Forte odore di gas, paura in città e 115 in tilt

Taranto

TARANTO  –  Risvegli di paura per i tarantini. Di nuovo, come più volte è successo in passato, la città si è risvegliata avvolta in una nube di gas. Il forte è cattivo odore è stato avvertito praticamente in ogni zona della città, fino ai quartieri di periferia.

Diverse decine di chiamate hanno intasato, alle prime luci dell’alba, le centraline della sala operativa dei Vigili del Fuoco.

Spaventati i cittadini hanno chiesto spiegazioni dell’odore di gas nauseabondo e quasi soffocante. Spiegazioni che arriverrano dall’ARPA. I pompieri, infatti, hanno immediatamente avvertito l’agenzia di protezione ambiente regionale mettendo così in moto la macchina dei controlli.

Oramai una prassi a Taranto.  Città industriale o meglio, una città quasi inglobata dall’industria e che, soprattutto, negli ultimi tempi, a causa di tutta la vicenda Ilva e del disastro ambientale e dei dati sul tasso di mortalità per malattie da inquinamento, è in allarme per l’aria che si respira.

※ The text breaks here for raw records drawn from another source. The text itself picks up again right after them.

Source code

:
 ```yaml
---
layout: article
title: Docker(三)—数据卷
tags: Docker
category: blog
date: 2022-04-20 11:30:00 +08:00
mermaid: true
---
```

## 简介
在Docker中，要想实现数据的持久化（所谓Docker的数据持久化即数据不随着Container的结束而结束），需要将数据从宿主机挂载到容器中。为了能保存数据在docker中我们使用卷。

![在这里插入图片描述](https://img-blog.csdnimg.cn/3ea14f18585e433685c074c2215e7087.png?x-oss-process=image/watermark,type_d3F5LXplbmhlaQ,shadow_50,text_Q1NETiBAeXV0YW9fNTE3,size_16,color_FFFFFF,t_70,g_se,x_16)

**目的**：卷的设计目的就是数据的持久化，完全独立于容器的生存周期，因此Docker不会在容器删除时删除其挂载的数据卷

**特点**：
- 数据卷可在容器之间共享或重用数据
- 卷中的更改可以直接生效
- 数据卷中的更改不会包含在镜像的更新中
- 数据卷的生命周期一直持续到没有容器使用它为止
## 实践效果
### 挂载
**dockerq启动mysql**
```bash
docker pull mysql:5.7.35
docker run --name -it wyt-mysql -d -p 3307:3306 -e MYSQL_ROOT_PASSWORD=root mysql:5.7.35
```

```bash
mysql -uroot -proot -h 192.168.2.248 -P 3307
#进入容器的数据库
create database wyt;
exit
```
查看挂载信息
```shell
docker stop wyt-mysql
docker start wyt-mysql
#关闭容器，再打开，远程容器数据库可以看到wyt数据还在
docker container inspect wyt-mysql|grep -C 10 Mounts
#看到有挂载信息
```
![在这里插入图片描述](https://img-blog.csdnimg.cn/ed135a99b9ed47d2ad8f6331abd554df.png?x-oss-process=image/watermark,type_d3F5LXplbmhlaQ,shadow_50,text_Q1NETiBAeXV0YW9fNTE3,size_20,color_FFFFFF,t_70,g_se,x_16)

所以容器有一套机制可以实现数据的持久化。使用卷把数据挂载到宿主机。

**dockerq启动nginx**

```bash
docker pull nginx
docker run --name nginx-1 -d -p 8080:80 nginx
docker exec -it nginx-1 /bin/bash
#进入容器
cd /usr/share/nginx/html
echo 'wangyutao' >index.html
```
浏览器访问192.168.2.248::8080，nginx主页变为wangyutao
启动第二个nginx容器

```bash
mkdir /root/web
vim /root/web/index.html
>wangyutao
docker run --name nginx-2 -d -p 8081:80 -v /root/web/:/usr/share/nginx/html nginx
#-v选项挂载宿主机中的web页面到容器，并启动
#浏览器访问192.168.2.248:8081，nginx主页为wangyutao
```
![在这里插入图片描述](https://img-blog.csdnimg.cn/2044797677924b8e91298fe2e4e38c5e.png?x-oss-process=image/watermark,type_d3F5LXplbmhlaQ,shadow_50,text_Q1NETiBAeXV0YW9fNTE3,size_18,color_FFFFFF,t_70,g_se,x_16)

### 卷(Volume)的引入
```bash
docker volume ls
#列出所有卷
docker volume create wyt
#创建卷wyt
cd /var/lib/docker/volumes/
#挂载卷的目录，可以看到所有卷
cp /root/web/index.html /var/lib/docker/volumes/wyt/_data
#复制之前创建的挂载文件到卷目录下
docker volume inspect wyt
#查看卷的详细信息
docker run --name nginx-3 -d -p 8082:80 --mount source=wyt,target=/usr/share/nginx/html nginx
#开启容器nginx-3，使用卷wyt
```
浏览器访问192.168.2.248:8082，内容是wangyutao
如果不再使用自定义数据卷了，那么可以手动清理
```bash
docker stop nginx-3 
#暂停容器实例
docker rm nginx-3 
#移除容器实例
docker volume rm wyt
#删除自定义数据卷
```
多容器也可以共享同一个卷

Del resto non è la prima volta che si avvertono odori, così forti, di gas in città. Da ARPA Taranto hanno spiegato come i controlli sono stati avviati, sia come rilevazione dei dati delle centraline per il monitoraggio, che sulle aziende. Gli esiti arriveranno entro le prossime 48 ore. Potrebbe trattarsi di dispersioni dovute all’attività di manutenzione, oppure di carico e scarico prodotti nella raffineria.

“Certo è che le dispersioni odorigene  – fanno sapere – non sono affatto cosa normale”.